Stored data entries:
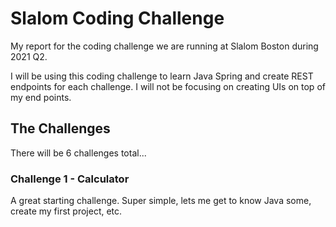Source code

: # Slalom Coding Challenge

My report for the coding challenge we are running at Slalom Boston during 2021 Q2.

I will be using this coding challenge to learn Java Spring and create REST endpoints for each challenge. I will not
be focusing on creating UIs on top of my end points.

## The Challenges

There will be 6 challenges total...

### Challenge 1 - Calculator

A great starting challenge. Super simple, lets me get to know Java some, create my first project, etc.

# [Aim of the exercise]
Tell how many lines in the entries contain the string "create", and give nothing beyond the number.

# [Response area]
2